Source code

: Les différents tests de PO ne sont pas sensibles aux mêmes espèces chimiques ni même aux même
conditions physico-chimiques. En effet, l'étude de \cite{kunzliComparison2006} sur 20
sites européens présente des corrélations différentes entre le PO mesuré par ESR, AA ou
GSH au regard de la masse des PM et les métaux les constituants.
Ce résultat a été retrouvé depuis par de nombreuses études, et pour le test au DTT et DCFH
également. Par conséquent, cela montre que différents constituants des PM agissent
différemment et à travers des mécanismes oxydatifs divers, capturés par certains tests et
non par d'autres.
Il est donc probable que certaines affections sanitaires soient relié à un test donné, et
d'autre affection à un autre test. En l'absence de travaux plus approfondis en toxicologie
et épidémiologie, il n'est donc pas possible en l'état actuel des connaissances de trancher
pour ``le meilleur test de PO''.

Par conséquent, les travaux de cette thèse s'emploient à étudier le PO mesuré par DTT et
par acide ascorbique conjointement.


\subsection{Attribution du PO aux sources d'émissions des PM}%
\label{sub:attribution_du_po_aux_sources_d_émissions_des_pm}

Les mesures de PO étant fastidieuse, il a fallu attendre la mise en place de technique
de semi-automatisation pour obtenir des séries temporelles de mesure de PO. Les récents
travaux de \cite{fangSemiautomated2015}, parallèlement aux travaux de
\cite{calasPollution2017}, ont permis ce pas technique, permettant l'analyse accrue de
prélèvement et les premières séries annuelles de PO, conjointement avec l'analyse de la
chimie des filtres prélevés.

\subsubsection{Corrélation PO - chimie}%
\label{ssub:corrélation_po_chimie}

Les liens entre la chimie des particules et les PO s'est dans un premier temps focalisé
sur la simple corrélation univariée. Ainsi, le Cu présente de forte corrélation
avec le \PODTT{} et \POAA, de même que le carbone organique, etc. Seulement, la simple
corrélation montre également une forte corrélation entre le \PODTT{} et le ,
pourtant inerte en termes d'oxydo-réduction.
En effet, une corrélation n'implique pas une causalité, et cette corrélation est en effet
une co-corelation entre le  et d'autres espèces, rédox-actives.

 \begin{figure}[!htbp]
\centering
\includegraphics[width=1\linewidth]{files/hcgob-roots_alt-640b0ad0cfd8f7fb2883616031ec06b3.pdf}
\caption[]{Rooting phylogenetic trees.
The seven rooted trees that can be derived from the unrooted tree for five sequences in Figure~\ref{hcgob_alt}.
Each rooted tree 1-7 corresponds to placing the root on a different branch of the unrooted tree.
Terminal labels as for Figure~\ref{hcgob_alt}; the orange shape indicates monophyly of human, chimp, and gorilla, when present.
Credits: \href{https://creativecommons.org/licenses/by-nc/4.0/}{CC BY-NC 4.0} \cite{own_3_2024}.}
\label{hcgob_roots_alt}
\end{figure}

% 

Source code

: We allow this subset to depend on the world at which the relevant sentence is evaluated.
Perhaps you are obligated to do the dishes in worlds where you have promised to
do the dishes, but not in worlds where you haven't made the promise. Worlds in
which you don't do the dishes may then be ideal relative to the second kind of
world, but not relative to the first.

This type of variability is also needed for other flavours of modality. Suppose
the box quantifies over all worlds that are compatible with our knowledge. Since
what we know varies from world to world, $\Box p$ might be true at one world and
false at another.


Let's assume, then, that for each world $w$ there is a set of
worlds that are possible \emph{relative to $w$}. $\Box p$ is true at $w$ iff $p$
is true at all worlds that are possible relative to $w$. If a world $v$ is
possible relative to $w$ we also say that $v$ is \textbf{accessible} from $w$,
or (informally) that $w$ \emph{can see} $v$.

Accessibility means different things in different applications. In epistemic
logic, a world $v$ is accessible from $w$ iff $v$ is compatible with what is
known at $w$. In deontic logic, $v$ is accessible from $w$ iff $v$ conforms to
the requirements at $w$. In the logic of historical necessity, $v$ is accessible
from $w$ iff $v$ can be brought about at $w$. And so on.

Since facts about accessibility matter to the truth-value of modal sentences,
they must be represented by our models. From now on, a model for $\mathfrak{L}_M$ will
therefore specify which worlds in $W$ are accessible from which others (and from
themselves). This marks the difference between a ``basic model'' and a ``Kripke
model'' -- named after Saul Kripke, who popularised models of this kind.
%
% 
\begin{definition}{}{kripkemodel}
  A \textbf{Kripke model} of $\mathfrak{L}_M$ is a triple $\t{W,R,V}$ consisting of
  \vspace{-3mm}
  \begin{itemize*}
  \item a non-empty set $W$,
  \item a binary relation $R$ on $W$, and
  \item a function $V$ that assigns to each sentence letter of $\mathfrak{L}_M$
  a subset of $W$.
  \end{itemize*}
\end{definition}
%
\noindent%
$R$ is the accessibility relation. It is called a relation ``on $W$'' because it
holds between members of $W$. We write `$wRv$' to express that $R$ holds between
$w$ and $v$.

Exercise directions - Each entry needs to be transcribed exactly.

Task response -
Source code

: Les différents tests de PO ne sont pas sensibles aux mêmes espèces chimiques ni même aux même
conditions physico-chimiques. En effet, l'étude de \cite{kunzliComparison2006} sur 20
sites européens présente des corrélations différentes entre le PO mesuré par ESR, AA ou
GSH au regard de la masse des PM et les métaux les constituants.
Ce résultat a été retrouvé depuis par de nombreuses études, et pour le test au DTT et DCFH
également. Par conséquent, cela montre que différents constituants des PM agissent
différemment et à travers des mécanismes oxydatifs divers, capturés par certains tests et
non par d'autres.
Il est donc probable que certaines affections sanitaires soient relié à un test donné, et
d'autre affection à un autre test. En l'absence de travaux plus approfondis en toxicologie
et épidémiologie, il n'est donc pas possible en l'état actuel des connaissances de trancher
pour ``le meilleur test de PO''.

Par conséquent, les travaux de cette thèse s'emploient à étudier le PO mesuré par DTT et
par acide ascorbique conjointement.


\subsection{Attribution du PO aux sources d'émissions des PM}%
\label{sub:attribution_du_po_aux_sources_d_émissions_des_pm}

Les mesures de PO étant fastidieuse, il a fallu attendre la mise en place de technique
de semi-automatisation pour obtenir des séries temporelles de mesure de PO. Les récents
travaux de \cite{fangSemiautomated2015}, parallèlement aux travaux de
\cite{calasPollution2017}, ont permis ce pas technique, permettant l'analyse accrue de
prélèvement et les premières séries annuelles de PO, conjointement avec l'analyse de la
chimie des filtres prélevés.

\subsubsection{Corrélation PO - chimie}%
\label{ssub:corrélation_po_chimie}

Les liens entre la chimie des particules et les PO s'est dans un premier temps focalisé
sur la simple corrélation univariée. Ainsi, le Cu présente de forte corrélation
avec le \PODTT{} et \POAA, de même que le carbone organique, etc. Seulement, la simple
corrélation montre également une forte corrélation entre le \PODTT{} et le ,
pourtant inerte en termes d'oxydo-réduction.
En effet, une corrélation n'implique pas une causalité, et cette corrélation est en effet
une co-corelation entre le  et d'autres espèces, rédox-actives.

 \begin{figure}[!htbp]
\centering
\includegraphics[width=1\linewidth]{files/hcgob-roots_alt-640b0ad0cfd8f7fb2883616031ec06b3.pdf}
\caption[]{Rooting phylogenetic trees.
The seven rooted trees that can be derived from the unrooted tree for five sequences in Figure~\ref{hcgob_alt}.
Each rooted tree 1-7 corresponds to placing the root on a different branch of the unrooted tree.
Terminal labels as for Figure~\ref{hcgob_alt}; the orange shape indicates monophyly of human, chimp, and gorilla, when present.
Credits: \href{https://creativecommons.org/licenses/by-nc/4.0/}{CC BY-NC 4.0} \cite{own_3_2024}.}
\label{hcgob_roots_alt}
\end{figure}

% 

Source code

: We allow this subset to depend on the world at which the relevant sentence is evaluated.
Perhaps you are obligated to do the dishes in worlds where you have promised to
do the dishes, but not in worlds where you haven't made the promise. Worlds in
which you don't do the dishes may then be ideal relative to the second kind of
world, but not relative to the first.

This type of variability is also needed for other flavours of modality. Suppose
the box quantifies over all worlds that are compatible with our knowledge. Since
what we know varies from world to world, $\Box p$ might be true at one world and
false at another.


Let's assume, then, that for each world $w$ there is a set of
worlds that are possible \emph{relative to $w$}. $\Box p$ is true at $w$ iff $p$
is true at all worlds that are possible relative to $w$. If a world $v$ is
possible relative to $w$ we also say that $v$ is \textbf{accessible} from $w$,
or (informally) that $w$ \emph{can see} $v$.

Accessibility means different things in different applications. In epistemic
logic, a world $v$ is accessible from $w$ iff $v$ is compatible with what is
known at $w$. In deontic logic, $v$ is accessible from $w$ iff $v$ conforms to
the requirements at $w$. In the logic of historical necessity, $v$ is accessible
from $w$ iff $v$ can be brought about at $w$. And so on.

Since facts about accessibility matter to the truth-value of modal sentences,
they must be represented by our models. From now on, a model for $\mathfrak{L}_M$ will
therefore specify which worlds in $W$ are accessible from which others (and from
themselves). This marks the difference between a ``basic model'' and a ``Kripke
model'' -- named after Saul Kripke, who popularised models of this kind.
%
% 
\begin{definition}{}{kripkemodel}
  A \textbf{Kripke model} of $\mathfrak{L}_M$ is a triple $\t{W,R,V}$ consisting of
  \vspace{-3mm}
  \begin{itemize*}
  \item a non-empty set $W$,
  \item a binary relation $R$ on $W$, and
  \item a function $V$ that assigns to each sentence letter of $\mathfrak{L}_M$
  a subset of $W$.
  \end{itemize*}
\end{definition}
%
\noindent%
$R$ is the accessibility relation. It is called a relation ``on $W$'' because it
holds between members of $W$. We write `$wRv$' to express that $R$ holds between
$w$ and $v$.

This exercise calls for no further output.